_Records for the exercise:_
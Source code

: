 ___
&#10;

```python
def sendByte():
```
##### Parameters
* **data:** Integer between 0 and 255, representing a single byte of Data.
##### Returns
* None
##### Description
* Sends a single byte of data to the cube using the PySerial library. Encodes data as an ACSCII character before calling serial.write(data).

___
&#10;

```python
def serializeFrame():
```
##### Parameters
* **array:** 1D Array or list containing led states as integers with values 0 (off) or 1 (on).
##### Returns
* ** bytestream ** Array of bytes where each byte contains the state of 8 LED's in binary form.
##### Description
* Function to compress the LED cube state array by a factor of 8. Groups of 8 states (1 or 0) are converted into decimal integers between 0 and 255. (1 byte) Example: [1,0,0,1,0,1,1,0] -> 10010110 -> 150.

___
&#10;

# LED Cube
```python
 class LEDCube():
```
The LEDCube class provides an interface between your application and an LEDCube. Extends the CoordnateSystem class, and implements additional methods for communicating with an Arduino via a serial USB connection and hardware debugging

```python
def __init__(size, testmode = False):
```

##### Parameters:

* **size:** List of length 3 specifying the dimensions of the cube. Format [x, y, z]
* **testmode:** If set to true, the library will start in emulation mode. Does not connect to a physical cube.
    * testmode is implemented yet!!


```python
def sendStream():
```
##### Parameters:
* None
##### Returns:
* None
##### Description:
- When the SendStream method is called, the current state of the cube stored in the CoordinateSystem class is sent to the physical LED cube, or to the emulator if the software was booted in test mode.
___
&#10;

_Assignment:_
Show the lines of the listing above with "data".

_The answer:_
* **data:** Integer between 0 and 255, representing a single byte of Data.
* Sends a single byte of data to the cube using the PySerial library. Encodes data as an ACSCII character before calling serial.write(data).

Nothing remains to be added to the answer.